備忘録

ー 経済概観、読書記録等 ー

完全失業率の改善

※『ガジェット通信』に掲載していただきました。(03/23/10)
http://getnews.jp/archives/52631

 やや古い話題となりますが、2010年1月の完全失業率は改善し、4.9%となりました。この「改善」には、これまでの動きとは異なる傾向がひとつみられます。就業者数の前年差は、これまで100万人を超える減少幅でしたが、1月は79万人の減少にとどまっています。産業別にみると、製造業の減少幅に変化はありませんが、サービス産業では、傾向が変わってきた様子が伺えます。
 ただし、統計特有のブレというものもあり、2カ月後には傾向が再び変わるという可能性もあります。ちなみに、ESPフォーキャスト調査の結果をもとにGDP就業者関数を推計すると、就業者数は今後も減少傾向で推移することが予測され、今回はそのトレンドから大きく逸れた結果となっています。*1経済全体の改善がようやく雇用にも及んできた、と判断するのは時期尚早のようです。
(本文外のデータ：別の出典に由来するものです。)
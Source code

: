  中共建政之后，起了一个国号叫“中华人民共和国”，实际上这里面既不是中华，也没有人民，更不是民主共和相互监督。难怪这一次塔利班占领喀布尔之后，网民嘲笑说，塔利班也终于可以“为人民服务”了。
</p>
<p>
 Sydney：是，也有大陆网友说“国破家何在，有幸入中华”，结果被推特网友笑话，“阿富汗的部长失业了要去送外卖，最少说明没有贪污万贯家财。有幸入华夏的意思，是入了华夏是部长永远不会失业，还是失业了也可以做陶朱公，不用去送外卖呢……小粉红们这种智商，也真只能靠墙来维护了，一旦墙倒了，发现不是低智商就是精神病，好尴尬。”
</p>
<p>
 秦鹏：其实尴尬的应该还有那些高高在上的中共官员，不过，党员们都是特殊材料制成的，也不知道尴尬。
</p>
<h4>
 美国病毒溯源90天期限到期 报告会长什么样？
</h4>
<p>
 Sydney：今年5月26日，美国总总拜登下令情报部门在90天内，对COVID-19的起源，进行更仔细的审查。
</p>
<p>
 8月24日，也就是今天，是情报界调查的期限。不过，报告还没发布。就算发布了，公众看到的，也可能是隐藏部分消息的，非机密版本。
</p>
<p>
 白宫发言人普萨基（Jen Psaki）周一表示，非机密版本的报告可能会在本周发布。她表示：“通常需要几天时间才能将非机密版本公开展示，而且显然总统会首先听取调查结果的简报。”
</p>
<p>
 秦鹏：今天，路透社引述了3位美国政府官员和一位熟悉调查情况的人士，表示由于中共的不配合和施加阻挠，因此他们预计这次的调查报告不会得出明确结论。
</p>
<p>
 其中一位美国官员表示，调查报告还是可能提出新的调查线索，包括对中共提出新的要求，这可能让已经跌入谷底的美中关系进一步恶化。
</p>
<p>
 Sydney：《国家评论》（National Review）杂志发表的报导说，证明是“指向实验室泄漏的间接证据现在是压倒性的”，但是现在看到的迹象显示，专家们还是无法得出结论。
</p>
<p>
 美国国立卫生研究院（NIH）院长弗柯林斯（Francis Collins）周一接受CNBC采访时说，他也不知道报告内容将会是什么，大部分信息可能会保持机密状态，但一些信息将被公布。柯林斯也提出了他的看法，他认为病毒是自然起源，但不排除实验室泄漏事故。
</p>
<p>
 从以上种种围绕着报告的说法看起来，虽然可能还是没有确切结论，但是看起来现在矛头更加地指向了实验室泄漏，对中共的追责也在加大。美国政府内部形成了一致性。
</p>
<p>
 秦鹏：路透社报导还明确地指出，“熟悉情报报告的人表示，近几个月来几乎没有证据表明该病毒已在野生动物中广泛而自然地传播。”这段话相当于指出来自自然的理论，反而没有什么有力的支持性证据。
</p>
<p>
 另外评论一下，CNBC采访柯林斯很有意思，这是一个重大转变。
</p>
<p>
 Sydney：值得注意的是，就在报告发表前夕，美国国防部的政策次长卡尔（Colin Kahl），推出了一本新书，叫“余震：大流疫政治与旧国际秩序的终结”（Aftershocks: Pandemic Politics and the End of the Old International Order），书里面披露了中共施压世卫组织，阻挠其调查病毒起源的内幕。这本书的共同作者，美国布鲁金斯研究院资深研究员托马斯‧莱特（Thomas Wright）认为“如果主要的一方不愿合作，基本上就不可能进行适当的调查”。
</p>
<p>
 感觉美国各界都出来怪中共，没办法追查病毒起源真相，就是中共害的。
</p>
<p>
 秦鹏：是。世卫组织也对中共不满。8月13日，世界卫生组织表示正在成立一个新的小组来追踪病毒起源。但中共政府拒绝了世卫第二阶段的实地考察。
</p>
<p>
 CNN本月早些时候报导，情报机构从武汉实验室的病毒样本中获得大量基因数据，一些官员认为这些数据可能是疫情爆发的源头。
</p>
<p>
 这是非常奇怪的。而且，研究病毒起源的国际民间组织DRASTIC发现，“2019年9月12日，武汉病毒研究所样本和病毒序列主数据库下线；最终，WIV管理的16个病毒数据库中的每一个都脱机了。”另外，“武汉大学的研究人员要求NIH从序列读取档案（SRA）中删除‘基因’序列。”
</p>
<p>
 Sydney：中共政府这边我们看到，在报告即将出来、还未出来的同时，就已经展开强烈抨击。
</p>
 また、今回の完全失業率の改善には、これまで完全失業者の増加に遅れて推移していた非労働力人口の増加がそれに追いついてきた結果という一面もある、との解釈もできます。*2

 昨年の完全失業率の急激な上昇局面において、非労働力人口の増加が、これまでの不況に比べて緩慢であったことは、昨年8月に指摘しているとおりです。

http://d.hatena.ne.jp/kuma_asset/20090830/1251620282

その後の完全失業率の改善は、今度は逆に、非労働力人口の増加が追いついてきた結果だということができます。これは、本来的な雇用情勢の改善とはいえないものであり、そのことは、「真の失業率」の推計結果にも現れています。(「真の失業率」のデータは、2009年のデータがそろったことを受け、過去に遡って改訂しています。)こうしたことは、労働力人口のフローに焦点を当てることでみえてくるものであり、オークン法則から単純に推計した場合の完全失業率の予測には現れてきません。

 今後、雇用情勢の改善が確実なものになれば、非労働力人口は再び減少し、労働市場に参入してくる人が増えることになります。また、これまで、需要が大きく収縮する一方で雇用の悪化は抑制されていたことから、この先の労働需要の増加は緩慢なものとなることが考えられます(いわゆる「ジョブレス・リカバリー」)。
 このことは、すでに新規学卒者の就職内定状況の低下として現れていますが、それに加えて、長期失業者にも増加する傾向がみられます。米国でも、長期の失業が労働者のスキルを低下させることについての懸念があるようです。先日のエントリーでは、職業訓練についての二つの側面について言及しましたが、このような場合には、その第一の側面が要求されることになるでしょう。(ここでは、職業訓練を「目的」として捉えており、「手段」についての議論は行いません。その「手段」としては、職業訓練バウチャーの配布などを含めて、さまざまなものが考えられます。)
 なお、就業者数の減少傾向を反転させるため、実質GDPのより高い成長が求められることは、いうまでもありません。

*1:もちろん、説明変数を恣意的に選択したモデルによる推計であり、過去のあてはまりのよさが、将来のあてはまりのよさを約束するものではありません。

*2:ただし、今回は、季節調整値でみると、非労働力人口は大きく減少しています。